Bien sûr, Marcia ne revint pas. Elle passa cette nuit-là, comme les précédentes, au milieu d’un vortex d’ombres et de spectres, couchée dans une flaque d’eau sale au fond du donjon numéro un. Assis à ses côtés, Alther Mella faisait appel à tous ses pouvoirs fantomatiques pour la maintenir en vie. Rares étaient les prisonniers qui survivaient à la chute dans le donjon numéro un, et même ceux-là ne duraient pas longtemps. Ils s’enfonçaient peu à peu dans l’eau stagnante, rejoignant les ossements qui reposaient juste sous la surface. Sans Alther, il ne fait aucun doute que Marcia aurait fini par connaître le même sort.
Mais cette nuit-là, quand le soleil fut couché et la lune haute dans le ciel, Jenna et tante Zelda s’emmitouflèrent dans des édredons et continuèrent à guetter le retour de Marcia près de la fenêtre. Jenna s’endormit très vite mais Zelda veilla jusqu’au lever du soleil.
Quand la lune se coucha, elle vit s’envoler le faible espoir qu’elle nourrissait encore.
Le lendemain, le rat coursier se sentit assez fort pour reprendre la route. Il y a une limite à la quantité de purée d’anguilles que même un rat peut ingurgiter, et Stanley estimait l’avoir atteinte.

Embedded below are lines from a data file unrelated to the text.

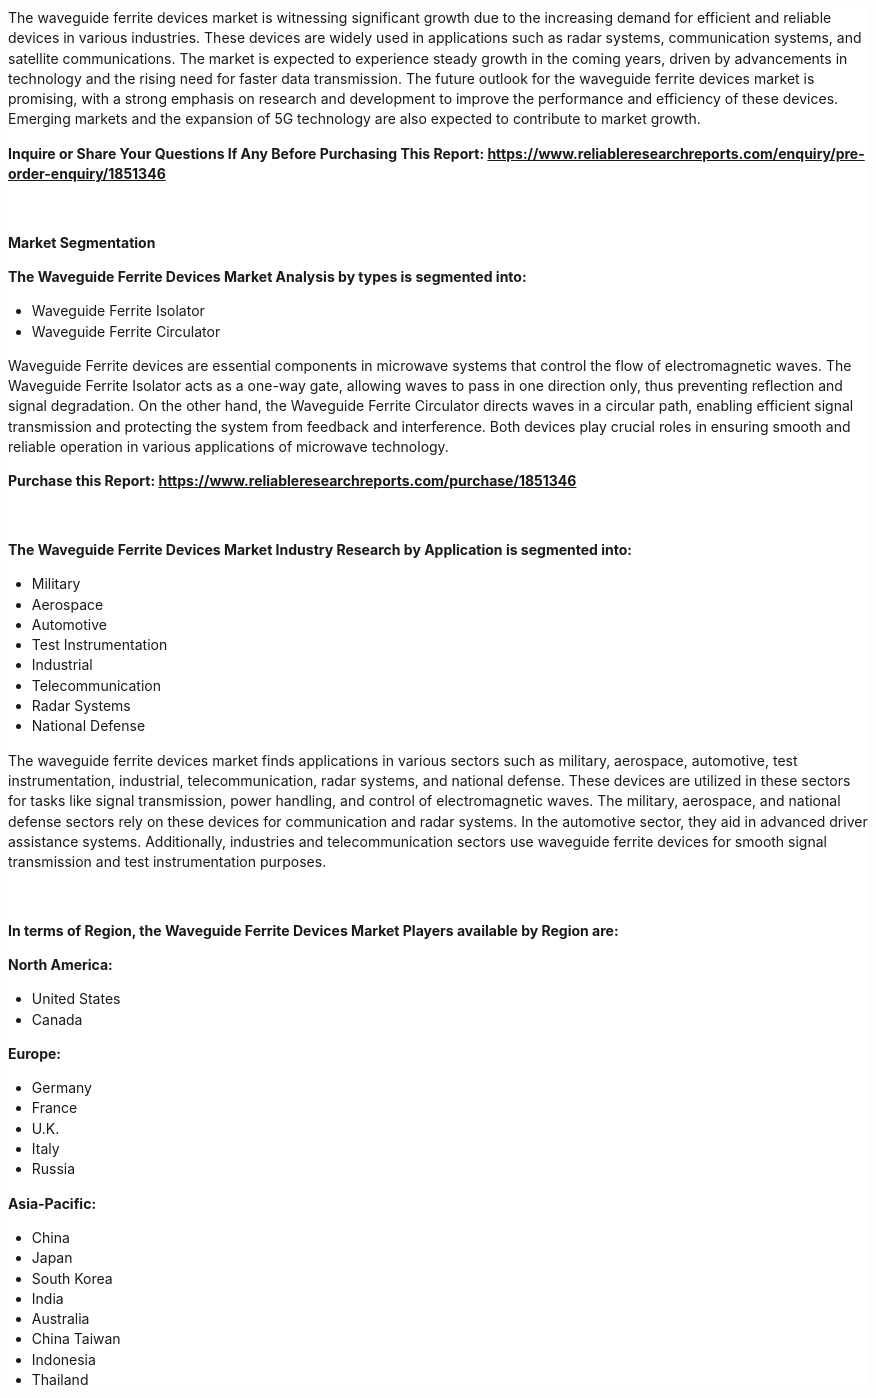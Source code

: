 <p><p>The waveguide ferrite devices market is witnessing significant growth due to the increasing demand for efficient and reliable devices in various industries. These devices are widely used in applications such as radar systems, communication systems, and satellite communications. The market is expected to experience steady growth in the coming years, driven by advancements in technology and the rising need for faster data transmission. The future outlook for the waveguide ferrite devices market is promising, with a strong emphasis on research and development to improve the performance and efficiency of these devices. Emerging markets and the expansion of 5G technology are also expected to contribute to market growth.</p></p>
<p><strong>Inquire or Share Your Questions If Any Before Purchasing This Report: <a href="https://www.reliableresearchreports.com/enquiry/pre-order-enquiry/1851346">https://www.reliableresearchreports.com/enquiry/pre-order-enquiry/1851346</a></strong></p>
<p>&nbsp;</p>
<p><strong>Market Segmentation</strong></p>
<p><strong>The Waveguide Ferrite Devices Market Analysis by types is segmented into:</strong></p>
<p><ul><li>Waveguide Ferrite Isolator</li><li>Waveguide Ferrite Circulator</li></ul></p>
<p><p>Waveguide Ferrite devices are essential components in microwave systems that control the flow of electromagnetic waves. The Waveguide Ferrite Isolator acts as a one-way gate, allowing waves to pass in one direction only, thus preventing reflection and signal degradation. On the other hand, the Waveguide Ferrite Circulator directs waves in a circular path, enabling efficient signal transmission and protecting the system from feedback and interference. Both devices play crucial roles in ensuring smooth and reliable operation in various applications of microwave technology.</p></p>
<p><strong>Purchase this Report:&nbsp;<a href="https://www.reliableresearchreports.com/purchase/1851346">https://www.reliableresearchreports.com/purchase/1851346</a></strong></p>
<p>&nbsp;</p>
<p><strong>The Waveguide Ferrite Devices Market Industry Research by Application is segmented into:</strong></p>
<p><ul><li>Military</li><li>Aerospace</li><li>Automotive</li><li>Test Instrumentation</li><li>Industrial</li><li>Telecommunication</li><li>Radar Systems</li><li>National Defense</li></ul></p>
<p><p>The waveguide ferrite devices market finds applications in various sectors such as military, aerospace, automotive, test instrumentation, industrial, telecommunication, radar systems, and national defense. These devices are utilized in these sectors for tasks like signal transmission, power handling, and control of electromagnetic waves. The military, aerospace, and national defense sectors rely on these devices for communication and radar systems. In the automotive sector, they aid in advanced driver assistance systems. Additionally, industries and telecommunication sectors use waveguide ferrite devices for smooth signal transmission and test instrumentation purposes.</p></p>
<p>&nbsp;</p>
<p><strong>In terms of Region, the Waveguide Ferrite Devices Market Players available by Region are:</strong></p>
<p>
    <p> <strong> North America: </strong>
        <ul>
            <li>United States</li>
            <li>Canada</li>
        </ul>
        </p> 
    <p> <strong> Europe: </strong>
        <ul>
            <li>Germany</li>
            <li>France</li>
            <li>U.K.</li>
            <li>Italy</li>
            <li>Russia</li>
        </ul>
        </p> 
    <p> <strong> Asia-Pacific: </strong>
        <ul>
            <li>China</li>
            <li>Japan</li>
            <li>South Korea</li>
            <li>India</li>
            <li>Australia</li>
            <li>China Taiwan</li>
            <li>Indonesia</li>
            <li>Thailand</li>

Toutefois, il ne pouvait prendre congé avant d’avoir été chargé d’une réponse, ou à tout le moins relevé de ses obligations. C’est pourquoi il toussa poliment avant de se manifester :
— Excusez-moi...
Tous les regards se tournèrent vers lui. Il s’était montré tellement discret durant sa convalescence qu’ils avaient perdu l’habitude de l’entendre.
— Il est temps que je retourne au Bureau des rats. Je n’ai déjà que trop tardé. Mais je dois vous demander, souhaitez-vous me charger d’un message ?
— Oui ! s’écria Jenna. Apporte un message à papa.
— Pourriez-vous me préciser qui est « papa » et où je puis le trouver ?
— On n’en sait rien, rétorqua tante Zelda. Merci, mais il n’y a pas de message. Tu es libre, rat.
Stanley s’inclina, profondément soulagé.
— Merci, madame. Et, hum... Merci à tous de votre gentillesse. Je vous suis très reconnaissant.
Le rat partit en courant, laissant sur la neige de minuscules empreintes de pattes et de queue.
— J’aurais bien voulu qu’on lui confie un message, dit Jenna d’un ton mélancolique.
— C’était trop risqué, répondit tante Zelda. Il y avait quelque chose de pas net chez ce rat. Il était différent de la première fois.
— En effet, acquiesça Nicko. Il était beaucoup plus maigre.
— Hum, grogna tante Zelda. Il se trame quelque chose. Je le sens.
Le voyage de retour de Stanley se déroula sans incident. C’est seulement quand il arriva à destination que les choses se gâtèrent. Il trottina jusqu’au sommet du tuyau d’écoulement enfin dégelé et frappa à la porte du Bureau des rats.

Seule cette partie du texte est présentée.